Non-coding RNAs in Necroptosis, Pyroptosis, and Ferroptosis in Cardiovascular Diseases

Overview

Journal Front Cardiovasc Med

Specialty Cardiology & Vascular Diseases

Date 2022 Aug 22

PMID 35990979

Authors

Yuxi Cai

Yiwen Zhou

Zhangwang Li

Panpan Xia

Xinxi ChenFu

Ao Shi

Jing Zhang

Peng Yu

Affiliations

Soon will be listed here.

Abstract

Accumulating evidence has proved that non-coding RNAs (ncRNAs) play a critical role in the genetic programming and gene regulation of cardiovascular diseases (CVDs). Cardiovascular disease morbidity and mortality are rising and have become a primary public health issue that requires immediate resolution through effective intervention. Numerous studies have revealed that new types of cell death, such as pyroptosis, necroptosis, and ferroptosis, play critical cellular roles in CVD progression. It is worth noting that ncRNAs are critical novel regulators of cardiovascular risk factors and cell functions by mediating pyroptosis, necroptosis, and ferroptosis. Thus, ncRNAs can be regarded as promising therapeutic targets for treating and diagnosing cardiovascular diseases.
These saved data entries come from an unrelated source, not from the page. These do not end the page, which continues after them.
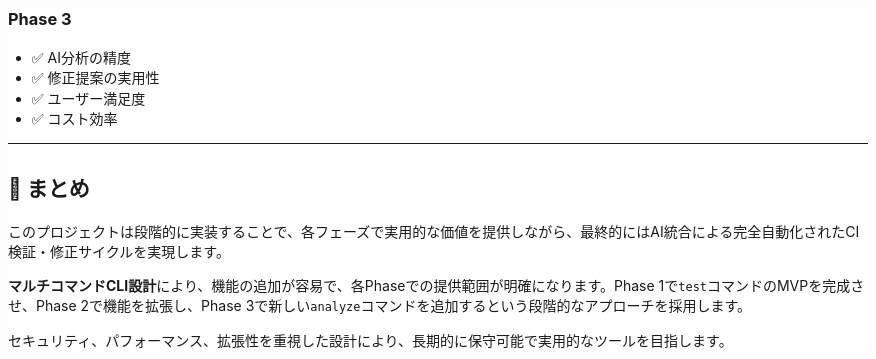 ### Phase 3
- ✅ AI分析の精度
- ✅ 修正提案の実用性
- ✅ ユーザー満足度
- ✅ コスト効率

---

## 🎯 まとめ

このプロジェクトは段階的に実装することで、各フェーズで実用的な価値を提供しながら、最終的にはAI統合による完全自動化されたCI検証・修正サイクルを実現します。

**マルチコマンドCLI設計**により、機能の追加が容易で、各Phaseでの提供範囲が明確になります。Phase 1で`test`コマンドのMVPを完成させ、Phase 2で機能を拡張し、Phase 3で新しい`analyze`コマンドを追加するという段階的なアプローチを採用します。

セキュリティ、パフォーマンス、拡張性を重視した設計により、長期的に保守可能で実用的なツールを目指します。
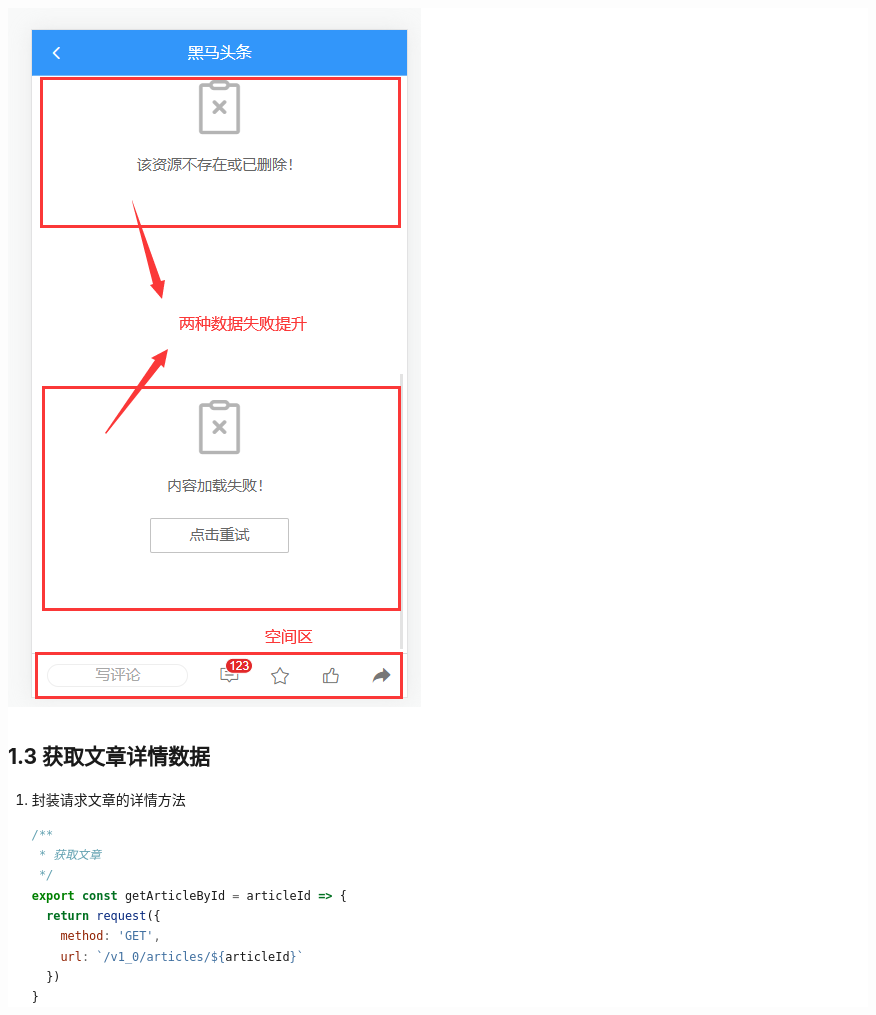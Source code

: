 ![image-20220630203930320](images/image-20220630203930320.png)

## 1.3 获取文章详情数据

1. 封装请求文章的详情方法

   ```js
   /**
    * 获取文章
    */
   export const getArticleById = articleId => {
     return request({
       method: 'GET',
       url: `/v1_0/articles/${articleId}`
     })
   }
   ```
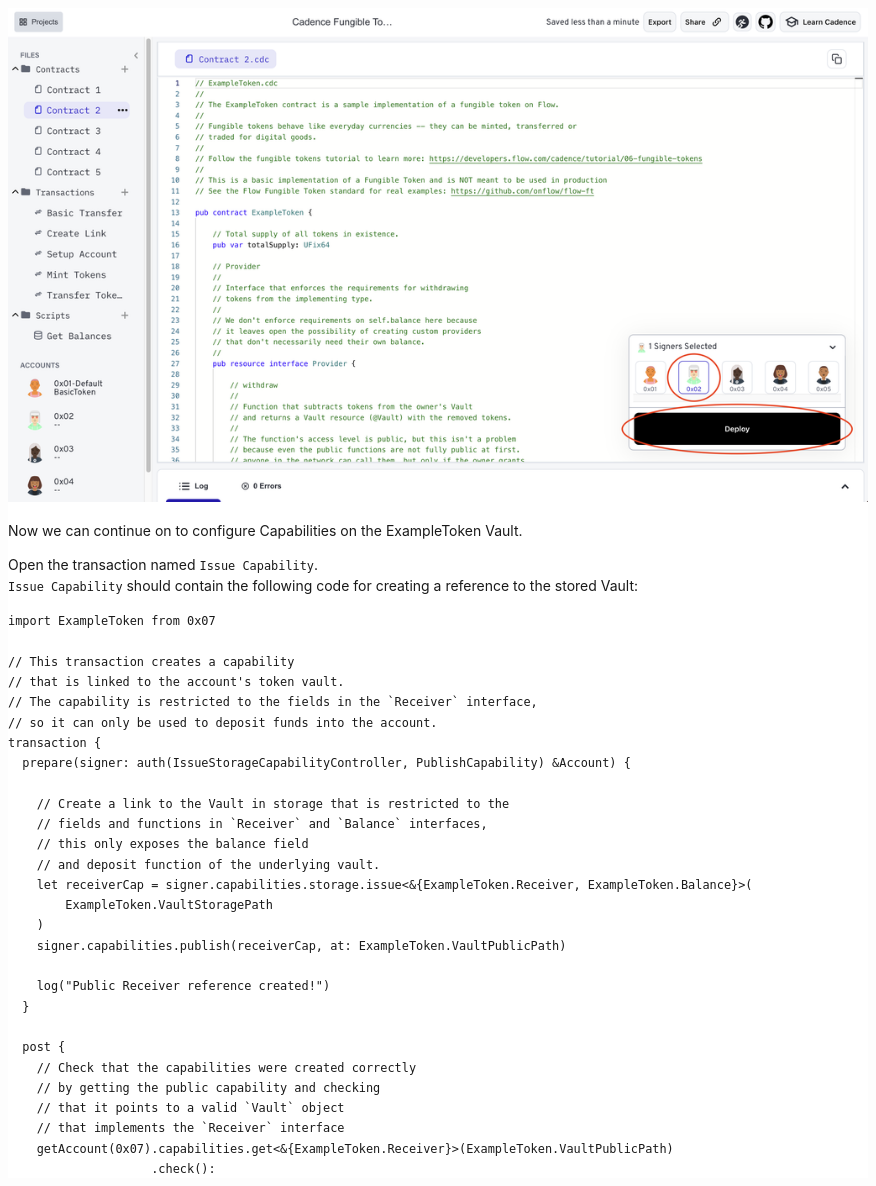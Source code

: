 ![Deploy ExampleToken to 0x07](./deploy_example_token.png)

Now we can continue on to configure Capabilities on the ExampleToken Vault.

<Callout type="info">

Open the transaction named `Issue Capability`. <br/>
`Issue Capability` should contain the following code for creating a reference to the stored Vault:

</Callout>

```cadence issue_capability.cdc
import ExampleToken from 0x07

// This transaction creates a capability
// that is linked to the account's token vault.
// The capability is restricted to the fields in the `Receiver` interface,
// so it can only be used to deposit funds into the account.
transaction {
  prepare(signer: auth(IssueStorageCapabilityController, PublishCapability) &Account) {

    // Create a link to the Vault in storage that is restricted to the
    // fields and functions in `Receiver` and `Balance` interfaces,
    // this only exposes the balance field
    // and deposit function of the underlying vault.
    let receiverCap = signer.capabilities.storage.issue<&{ExampleToken.Receiver, ExampleToken.Balance}>(
        ExampleToken.VaultStoragePath
    )
    signer.capabilities.publish(receiverCap, at: ExampleToken.VaultPublicPath)

    log("Public Receiver reference created!")
  }

  post {
    // Check that the capabilities were created correctly
    // by getting the public capability and checking
    // that it points to a valid `Vault` object
    // that implements the `Receiver` interface
    getAccount(0x07).capabilities.get<&{ExampleToken.Receiver}>(ExampleToken.VaultPublicPath)
                    .check():
```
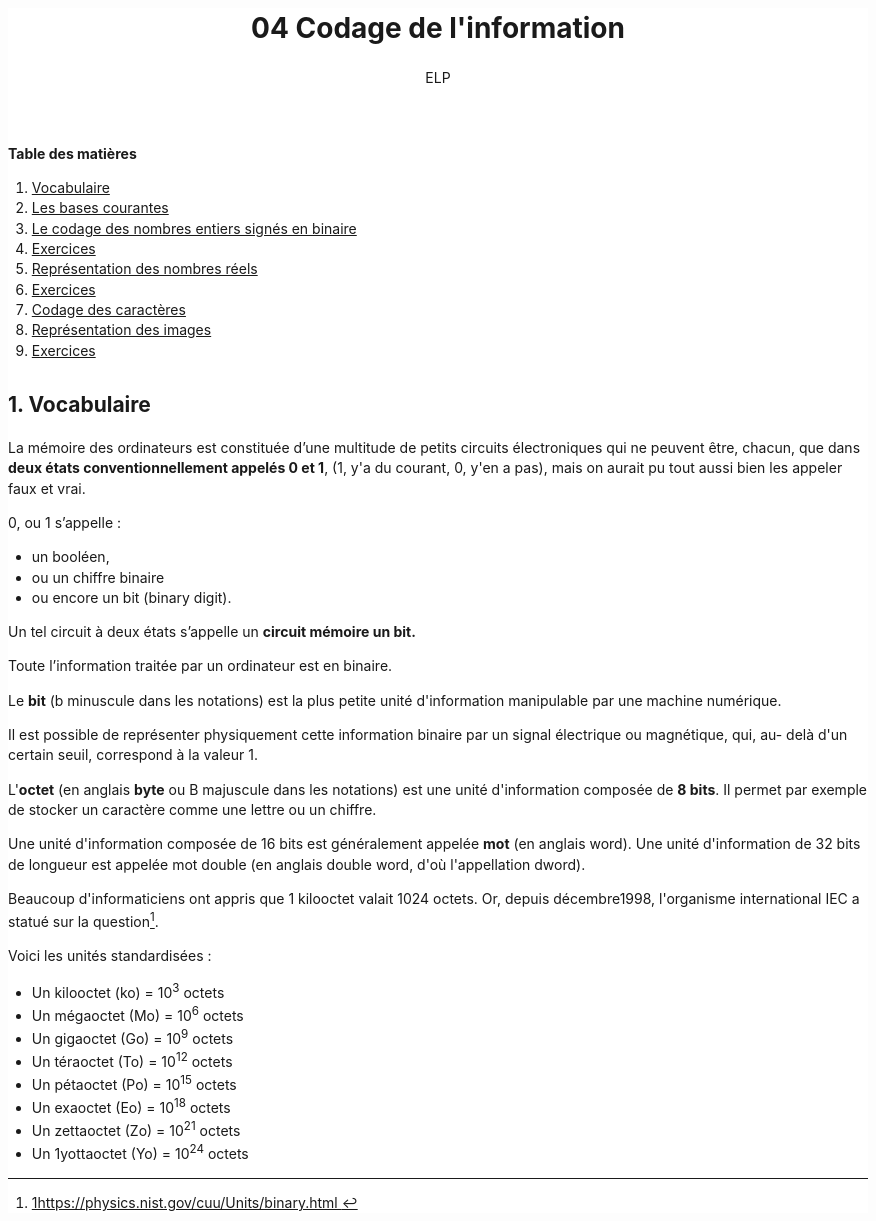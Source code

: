 ﻿---
author: ELP
title: 04 Codage de l'information
---


**Table des matières** 

1. [Vocabulaire ](#_page0_x40.00_y610.92)
2. [Les bases courantes](#_page1_x40.00_y467.92)
3. [Le codage des nombres entiers signés en binaire](#_page5_x40.00_y574.92)
4. [Exercices](#_page9_x40.00_y36.92)
5. [Représentation des nombres réels](#_page12_x40.00_y36.92)
6. [Exercices](#_page15_x40.00_y36.92)
7. [Codage des caractères](#_page16_x40.00_y36.92)
8. [Représentation des images](#_page17_x40.00_y448.92)
9. [Exercices](#_page18_x40.00_y36.92)


## **1. Vocabulaire<a name="_page0_x40.00_y610.92"></a>** 

La mémoire des ordinateurs est constituée d’une multitude de petits circuits électroniques qui ne peuvent être, chacun, que dans **deux états conventionnellement appelés 0 et 1**, (1, y'a du courant, 0, y'en a pas), mais on aurait pu tout aussi bien les appeler faux et vrai.  

0, ou 1 s’appelle :  
- un booléen,  
- ou un chiffre binaire  
- ou encore un bit (binary digit).  

Un tel circuit à deux états s’appelle un **circuit mémoire un bit.**  

Toute l’information traitée par un ordinateur est en binaire.  

Le **bit** (b minuscule dans les notations) est la plus petite unité d'information manipulable par une machine numérique. 

Il est possible de représenter physiquement cette information binaire par un signal électrique ou magnétique, qui, au- delà d'un certain seuil, correspond à la valeur 1.  

L'**octet** (en anglais **byte** ou B majuscule dans les notations) est une unité d'information composée de **8 bits**. Il permet par exemple de stocker un caractère comme une lettre ou un chiffre. 

Une  unité  d'information  composée  de  16  bits  est  généralement  appelée  **mot**  (en  anglais  word).  Une  unité d'information de 32 bits de longueur est appelée mot double (en anglais double word, d'où l'appellation dword). 

Beaucoup d'informaticiens ont appris que 1 kilooctet valait 1024 octets. Or, depuis décembre1998, l'organisme international IEC a statué sur la question[^1]. 

Voici les unités standardisées : 

- Un kilooctet (ko)  = 10<sup>3</sup> octets 
- Un mégaoctet (Mo)  = 10<sup>6</sup> octets 
- Un gigaoctet (Go)  = 10<sup>9</sup> octets 
- Un téraoctet (To)  = 10<sup>12</sup> octets 
- Un pétaoctet (Po)  = 10<sup>15</sup> octets 
- Un exaoctet (Eo)  = 10<sup>18</sup> octets 
- Un zettaoctet (Zo)  = 10<sup>21</sup> octets 
- Un 1yottaoctet (Yo)  = 10<sup>24</sup> octets 


[^1]: [1https://physics.nist.gov/cuu/Units/binary.html ](https://physics.nist.gov/cuu/Units/binary.html)
[^2]: IEEE, que l'on peut prononcer « i3e » : Institute of Electrical and Electronics Engineers 
[^3]: American Standard Code for Information Interchange 
[^4]: inventé par Robert William Bemer en 1960 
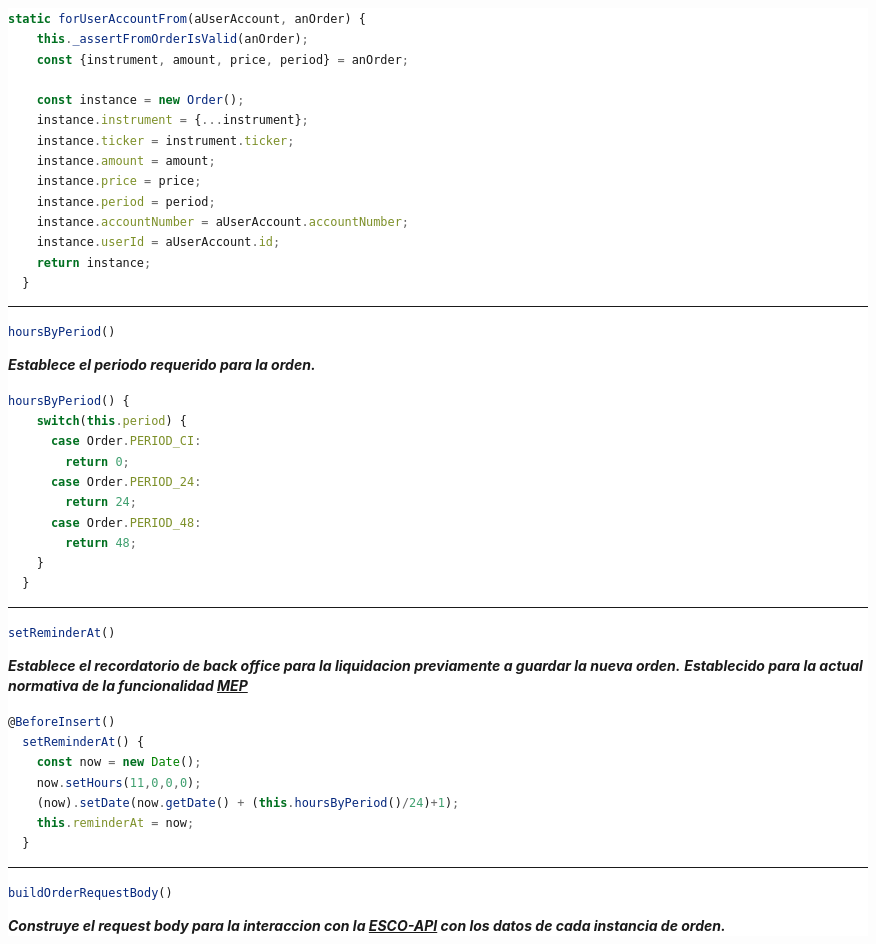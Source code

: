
 ```typescript
static forUserAccountFrom(aUserAccount, anOrder) {
    this._assertFromOrderIsValid(anOrder);
    const {instrument, amount, price, period} = anOrder;

    const instance = new Order();
    instance.instrument = {...instrument};
    instance.ticker = instrument.ticker;
    instance.amount = amount;
    instance.price = price;
    instance.period = period;
    instance.accountNumber = aUserAccount.accountNumber;
    instance.userId = aUserAccount.id;
    return instance;
  }
```
---
>
```typescript
hoursByPeriod()
```
***Establece el periodo requerido para la orden.***

```typescript
hoursByPeriod() {
    switch(this.period) {
      case Order.PERIOD_CI: 
        return 0;
      case Order.PERIOD_24:
        return 24;
      case Order.PERIOD_48:
        return 48;
    }
  }
```
---
>
```typescript
setReminderAt()
```
***Establece el recordatorio de back office para la liquidacion previamente a guardar la nueva orden.***
***Establecido para la actual normativa de la funcionalidad [MEP](/blog/MEP)***


```typescript
@BeforeInsert()
  setReminderAt() {
    const now = new Date();
    now.setHours(11,0,0,0);
    (now).setDate(now.getDate() + (this.hoursByPeriod()/24)+1);
    this.reminderAt = now;
  }
```
---
>
```typescript
buildOrderRequestBody()
```
***Construye el request body para la interaccion con la [ESCO-API](https://api.sistemasesco.com/swagger-ui/documentos/Instructivo_Esco_Api_VisualBolsa_v6.pdf) con los datos de cada instancia de orden.***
Recently, there has been a surge of interest in the mediation of ncRNAs on three types of cell death in regulating tissue homeostasis and pathophysiological conditions in CVDs. Although our understanding of ncRNAs remains in its infancy, the studies reviewed here may provide important new insights into how ncRNAs interact with CVDs. This review summarizes what is known about the functions of ncRNAs in modulating cell death-associated CVDs and their role in CVDs, as well as their current limitations and future prospects.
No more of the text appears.